=== What the task requires ===
Which lines of the entries hold the string "setlength"? Copy each one.

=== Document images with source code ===
++++

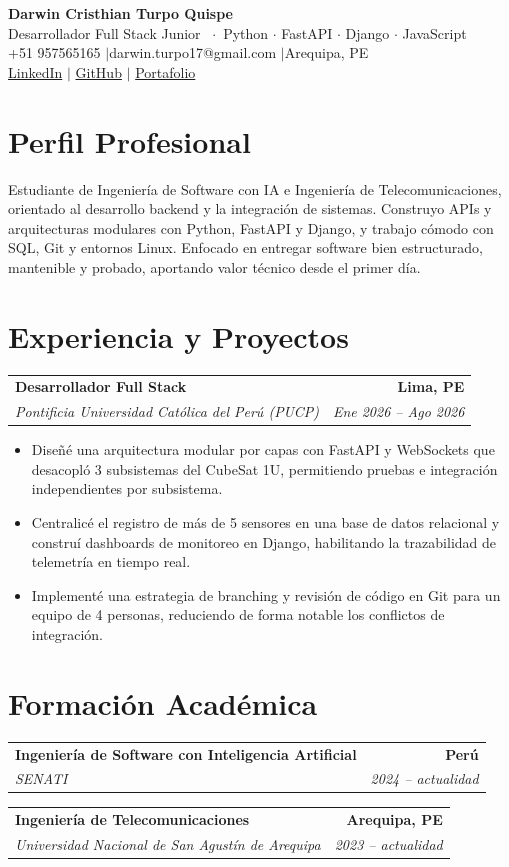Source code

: \documentclass[11pt,a4paper]{article}
\makeatletter
\newcommand{\entry}[4]{%
  \noindent\begin{tabular*}{\textwidth}{@{}l@{\extracolsep{\fill}}r@{}}
  \textbf{#1} & \textbf{#4} \\
  \textit{#2} & \textit{#3} \\
  \end{tabular*}\vspace{0.3ex}%
}
\makeatother
\begin{document}
\begin{center}
  {\LARGE\bfseries Darwin Cristhian Turpo Quispe}\\[0.4ex]
  {\large Desarrollador Full Stack Junior \ $\cdot$\ Python $\cdot$ FastAPI $\cdot$ Django $\cdot$ JavaScript}\\[0.9ex]
  +51 957565165 \quad$\vert$\quad darwin.turpo17@gmail.com \quad$\vert$\quad Arequipa, PE\\[0.4ex]
  \href{https://linkedin.com/in/darwin-turpo-813083313}{LinkedIn}
  \quad$\vert$\quad
  \href{https://github.com/darwintq}{GitHub}
  \quad$\vert$\quad
  \href{https://portfolio-ai-cyan-seven.vercel.app/}{Portafolio}
\end{center}

\section{Perfil Profesional}
Estudiante de Ingeniería de Software con IA e Ingeniería de Telecomunicaciones, orientado al desarrollo backend y la integración de sistemas. Construyo APIs y arquitecturas modulares con Python, FastAPI y Django, y trabajo cómodo con SQL, Git y entornos Linux. Enfocado en entregar software bien estructurado, mantenible y probado, aportando valor técnico desde el primer día.

\section{Experiencia y Proyectos}
\entry{Desarrollador Full Stack}{Pontificia Universidad Católica del Perú (PUCP)}{Ene 2026 -- Ago 2026}{Lima, PE}
\begin{itemize}
  \item Diseñé una arquitectura modular por capas con FastAPI y WebSockets que desacopló 3 subsistemas del CubeSat 1U, permitiendo pruebas e integración independientes por subsistema.
  \item Centralicé el registro de más de 5 sensores en una base de datos relacional y construí dashboards de monitoreo en Django, habilitando la trazabilidad de telemetría en tiempo real.
  \item Implementé una estrategia de branching y revisión de código en Git para un equipo de 4 personas, reduciendo de forma notable los conflictos de integración.
\end{itemize}

\section{Formación Académica}
\entry{Ingeniería de Software con Inteligencia Artificial}{SENATI}{2024 -- actualidad}{Perú}
\vspace{0.6ex}
\entry{Ingeniería de Telecomunicaciones}{Universidad Nacional de San Agustín de Arequipa}{2023 -- actualidad}{Arequipa, PE}
\end{document}
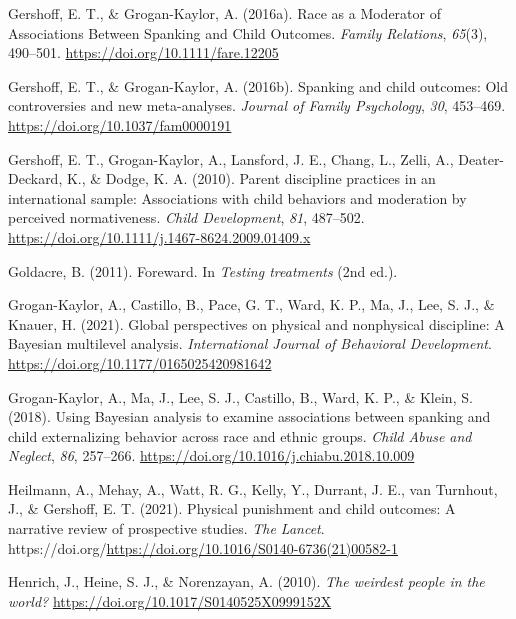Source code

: \documentclass[
  letterpaper,
  DIV=11,
  numbers=noendperiod]{scrreprt}
\newlength{\cslhangindent}
\newlength{\cslentryspacingunit} %
\newenvironment{CSLReferences}[2] %
 {%
  \setlength{\parindent}{0pt}
  \ifodd #1
  \let\oldpar\par
  \def\par{\hangindent=\cslhangindent\oldpar}
  \fi
  \setlength{\parskip}{#2\cslentryspacingunit}
 }%
 {}
\begin{document}
\begin{CSLReferences}{1}{0}
\leavevmode{}%
Gershoff, E. T., \& Grogan-Kaylor, A. (2016a). {Race as a Moderator of
Associations Between Spanking and Child Outcomes}. \emph{Family
Relations}, \emph{65}(3), 490--501.
\url{https://doi.org/10.1111/fare.12205}

\leavevmode{}%
Gershoff, E. T., \& Grogan-Kaylor, A. (2016b). Spanking and child
outcomes: Old controversies and new meta-analyses. \emph{Journal of
Family Psychology}, \emph{30}, 453--469.
\url{https://doi.org/10.1037/fam0000191}

\leavevmode{}%
Gershoff, E. T., Grogan-Kaylor, A., Lansford, J. E., Chang, L., Zelli,
A., Deater-Deckard, K., \& Dodge, K. A. (2010). Parent discipline
practices in an international sample: Associations with child behaviors
and moderation by perceived normativeness. \emph{Child Development},
\emph{81}, 487--502.
\url{https://doi.org/10.1111/j.1467-8624.2009.01409.x}

\leavevmode{}%
Goldacre, B. (2011). {Foreward}. In \emph{Testing treatments} (2nd ed.).

\leavevmode{}%
Grogan-Kaylor, A., Castillo, B., Pace, G. T., Ward, K. P., Ma, J., Lee,
S. J., \& Knauer, H. (2021). {Global perspectives on physical and
nonphysical discipline: A {B}ayesian multilevel analysis}.
\emph{International Journal of Behavioral Development}.
\url{https://doi.org/10.1177/0165025420981642}

\leavevmode{}%
Grogan-Kaylor, A., Ma, J., Lee, S. J., Castillo, B., Ward, K. P., \&
Klein, S. (2018). Using {B}ayesian analysis to examine associations
between spanking and child externalizing behavior across race and ethnic
groups. \emph{Child Abuse and Neglect}, \emph{86}, 257--266.
\url{https://doi.org/10.1016/j.chiabu.2018.10.009}

\leavevmode{}%
Heilmann, A., Mehay, A., Watt, R. G., Kelly, Y., Durrant, J. E., van
Turnhout, J., \& Gershoff, E. T. (2021). Physical punishment and child
outcomes: A narrative review of prospective studies. \emph{The Lancet}.
https://doi.org/\url{https://doi.org/10.1016/S0140-6736(21)00582-1}

\leavevmode{}%
Henrich, J., Heine, S. J., \& Norenzayan, A. (2010). \emph{{The weirdest
people in the world?}} \url{https://doi.org/10.1017/S0140525X0999152X}


\end{CSLReferences}
\end{document}
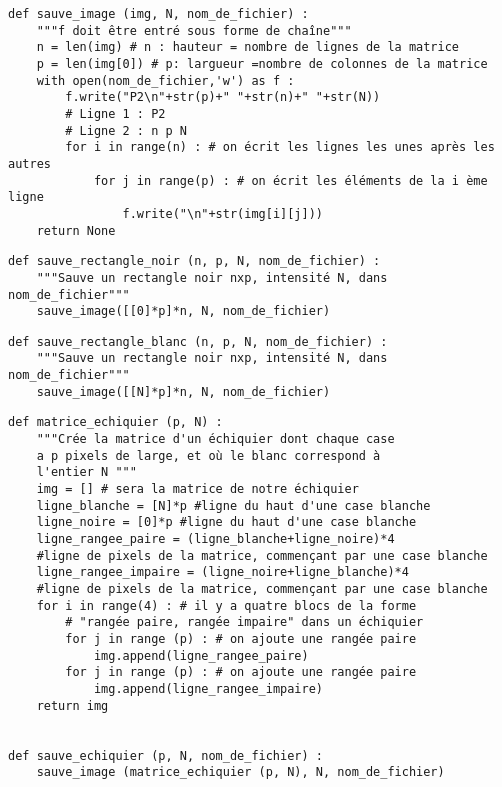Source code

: \question{}

\begin{lstlisting}
def sauve_image (img, N, nom_de_fichier) :
    """f doit être entré sous forme de chaîne"""
    n = len(img) # n : hauteur = nombre de lignes de la matrice 
    p = len(img[0]) # p: largueur =nombre de colonnes de la matrice
    with open(nom_de_fichier,'w') as f :
        f.write("P2\n"+str(p)+" "+str(n)+" "+str(N))
        # Ligne 1 : P2
        # Ligne 2 : n p N
        for i in range(n) : # on écrit les lignes les unes après les autres
            for j in range(p) : # on écrit les éléments de la i ème ligne
                f.write("\n"+str(img[i][j]))
    return None
\end{lstlisting}

\question{}

\begin{lstlisting}
def sauve_rectangle_noir (n, p, N, nom_de_fichier) :
    """Sauve un rectangle noir nxp, intensité N, dans nom_de_fichier"""
    sauve_image([[0]*p]*n, N, nom_de_fichier)
\end{lstlisting}

\question{}

\begin{lstlisting}
def sauve_rectangle_blanc (n, p, N, nom_de_fichier) :
    """Sauve un rectangle noir nxp, intensité N, dans nom_de_fichier"""
    sauve_image([[N]*p]*n, N, nom_de_fichier)
\end{lstlisting}

\question{}

\begin{lstlisting}
def matrice_echiquier (p, N) :
    """Crée la matrice d'un échiquier dont chaque case
    a p pixels de large, et où le blanc correspond à
    l'entier N """
    img = [] # sera la matrice de notre échiquier
    ligne_blanche = [N]*p #ligne du haut d'une case blanche
    ligne_noire = [0]*p #ligne du haut d'une case blanche
    ligne_rangee_paire = (ligne_blanche+ligne_noire)*4
    #ligne de pixels de la matrice, commençant par une case blanche
    ligne_rangee_impaire = (ligne_noire+ligne_blanche)*4
    #ligne de pixels de la matrice, commençant par une case blanche
    for i in range(4) : # il y a quatre blocs de la forme
        # "rangée paire, rangée impaire" dans un échiquier
        for j in range (p) : # on ajoute une rangée paire
            img.append(ligne_rangee_paire)
        for j in range (p) : # on ajoute une rangée paire
            img.append(ligne_rangee_impaire)
    return img


def sauve_echiquier (p, N, nom_de_fichier) :
    sauve_image (matrice_echiquier (p, N), N, nom_de_fichier)
\end{lstlisting}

++++

=== Exercise solution ===
  \setlength{\parindent}{0pt}
  \setlength{\parskip}{#2\cslentryspacingunit}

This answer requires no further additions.